[Collected data]
◆ ◆ ◆
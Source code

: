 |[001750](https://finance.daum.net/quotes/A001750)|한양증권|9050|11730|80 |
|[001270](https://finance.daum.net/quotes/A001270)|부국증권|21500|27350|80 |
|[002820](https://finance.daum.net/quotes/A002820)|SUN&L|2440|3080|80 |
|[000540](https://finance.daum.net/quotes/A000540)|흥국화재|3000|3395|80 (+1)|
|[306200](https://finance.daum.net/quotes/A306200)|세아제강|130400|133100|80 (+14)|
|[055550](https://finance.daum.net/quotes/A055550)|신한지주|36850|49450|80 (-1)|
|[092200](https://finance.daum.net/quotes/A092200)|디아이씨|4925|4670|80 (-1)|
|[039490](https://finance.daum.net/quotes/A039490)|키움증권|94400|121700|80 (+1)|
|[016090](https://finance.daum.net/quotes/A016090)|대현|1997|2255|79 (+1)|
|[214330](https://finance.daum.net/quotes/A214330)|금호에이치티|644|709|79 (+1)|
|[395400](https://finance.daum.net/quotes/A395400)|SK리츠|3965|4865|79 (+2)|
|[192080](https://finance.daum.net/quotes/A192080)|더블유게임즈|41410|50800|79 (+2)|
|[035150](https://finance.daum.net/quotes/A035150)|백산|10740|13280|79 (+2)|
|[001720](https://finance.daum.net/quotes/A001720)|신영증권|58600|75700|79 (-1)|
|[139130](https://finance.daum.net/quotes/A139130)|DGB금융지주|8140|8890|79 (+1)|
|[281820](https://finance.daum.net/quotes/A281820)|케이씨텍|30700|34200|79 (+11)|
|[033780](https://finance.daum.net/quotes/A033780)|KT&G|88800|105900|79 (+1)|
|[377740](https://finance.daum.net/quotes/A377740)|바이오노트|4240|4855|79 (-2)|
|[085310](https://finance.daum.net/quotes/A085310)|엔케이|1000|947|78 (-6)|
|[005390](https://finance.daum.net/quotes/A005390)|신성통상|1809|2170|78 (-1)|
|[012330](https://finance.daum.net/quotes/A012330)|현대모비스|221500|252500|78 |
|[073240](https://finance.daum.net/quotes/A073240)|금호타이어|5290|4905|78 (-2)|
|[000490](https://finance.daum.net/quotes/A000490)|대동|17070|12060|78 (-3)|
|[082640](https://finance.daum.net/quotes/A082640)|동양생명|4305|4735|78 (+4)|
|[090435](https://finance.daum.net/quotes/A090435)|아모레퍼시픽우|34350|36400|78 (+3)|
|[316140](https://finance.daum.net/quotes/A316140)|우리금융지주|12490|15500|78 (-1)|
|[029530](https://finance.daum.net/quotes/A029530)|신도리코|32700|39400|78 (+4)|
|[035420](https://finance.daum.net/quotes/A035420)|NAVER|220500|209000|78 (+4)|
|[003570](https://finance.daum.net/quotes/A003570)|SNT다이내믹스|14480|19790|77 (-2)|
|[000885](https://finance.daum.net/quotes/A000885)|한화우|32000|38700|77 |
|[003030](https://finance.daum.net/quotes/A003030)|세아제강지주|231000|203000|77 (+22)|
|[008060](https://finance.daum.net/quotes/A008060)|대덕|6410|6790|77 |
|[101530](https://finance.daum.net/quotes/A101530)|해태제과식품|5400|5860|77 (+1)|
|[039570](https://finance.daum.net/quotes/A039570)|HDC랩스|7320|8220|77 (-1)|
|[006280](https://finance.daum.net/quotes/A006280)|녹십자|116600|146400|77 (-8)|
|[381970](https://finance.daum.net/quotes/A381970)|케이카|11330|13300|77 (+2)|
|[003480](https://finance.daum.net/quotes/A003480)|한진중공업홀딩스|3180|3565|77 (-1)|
◆ ◆ ◆
Each line of the data must be retyped exactly as written.

Source code

: |[001750](https://finance.daum.net/quotes/A001750)|한양증권|9050|11730|80 |
|[001270](https://finance.daum.net/quotes/A001270)|부국증권|21500|27350|80 |
|[002820](https://finance.daum.net/quotes/A002820)|SUN&L|2440|3080|80 |
|[000540](https://finance.daum.net/quotes/A000540)|흥국화재|3000|3395|80 (+1)|
|[306200](https://finance.daum.net/quotes/A306200)|세아제강|130400|133100|80 (+14)|
|[055550](https://finance.daum.net/quotes/A055550)|신한지주|36850|49450|80 (-1)|
|[092200](https://finance.daum.net/quotes/A092200)|디아이씨|4925|4670|80 (-1)|
|[039490](https://finance.daum.net/quotes/A039490)|키움증권|94400|121700|80 (+1)|
|[016090](https://finance.daum.net/quotes/A016090)|대현|1997|2255|79 (+1)|
|[214330](https://finance.daum.net/quotes/A214330)|금호에이치티|644|709|79 (+1)|
|[395400](https://finance.daum.net/quotes/A395400)|SK리츠|3965|4865|79 (+2)|
|[192080](https://finance.daum.net/quotes/A192080)|더블유게임즈|41410|50800|79 (+2)|
|[035150](https://finance.daum.net/quotes/A035150)|백산|10740|13280|79 (+2)|
|[001720](https://finance.daum.net/quotes/A001720)|신영증권|58600|75700|79 (-1)|
|[139130](https://finance.daum.net/quotes/A139130)|DGB금융지주|8140|8890|79 (+1)|
|[281820](https://finance.daum.net/quotes/A281820)|케이씨텍|30700|34200|79 (+11)|
|[033780](https://finance.daum.net/quotes/A033780)|KT&G|88800|105900|79 (+1)|
|[377740](https://finance.daum.net/quotes/A377740)|바이오노트|4240|4855|79 (-2)|
|[085310](https://finance.daum.net/quotes/A085310)|엔케이|1000|947|78 (-6)|
|[005390](https://finance.daum.net/quotes/A005390)|신성통상|1809|2170|78 (-1)|
|[012330](https://finance.daum.net/quotes/A012330)|현대모비스|221500|252500|78 |
|[073240](https://finance.daum.net/quotes/A073240)|금호타이어|5290|4905|78 (-2)|
|[000490](https://finance.daum.net/quotes/A000490)|대동|17070|12060|78 (-3)|
|[082640](https://finance.daum.net/quotes/A082640)|동양생명|4305|4735|78 (+4)|
|[090435](https://finance.daum.net/quotes/A090435)|아모레퍼시픽우|34350|36400|78 (+3)|
|[316140](https://finance.daum.net/quotes/A316140)|우리금융지주|12490|15500|78 (-1)|
|[029530](https://finance.daum.net/quotes/A029530)|신도리코|32700|39400|78 (+4)|
|[035420](https://finance.daum.net/quotes/A035420)|NAVER|220500|209000|78 (+4)|
|[003570](https://finance.daum.net/quotes/A003570)|SNT다이내믹스|14480|19790|77 (-2)|
|[000885](https://finance.daum.net/quotes/A000885)|한화우|32000|38700|77 |
|[003030](https://finance.daum.net/quotes/A003030)|세아제강지주|231000|203000|77 (+22)|
|[008060](https://finance.daum.net/quotes/A008060)|대덕|6410|6790|77 |
|[101530](https://finance.daum.net/quotes/A101530)|해태제과식품|5400|5860|77 (+1)|
|[039570](https://finance.daum.net/quotes/A039570)|HDC랩스|7320|8220|77 (-1)|
|[006280](https://finance.daum.net/quotes/A006280)|녹십자|116600|146400|77 (-8)|
|[381970](https://finance.daum.net/quotes/A381970)|케이카|11330|13300|77 (+2)|
|[003480](https://finance.daum.net/quotes/A003480)|한진중공업홀딩스|3180|3565|77 (-1)|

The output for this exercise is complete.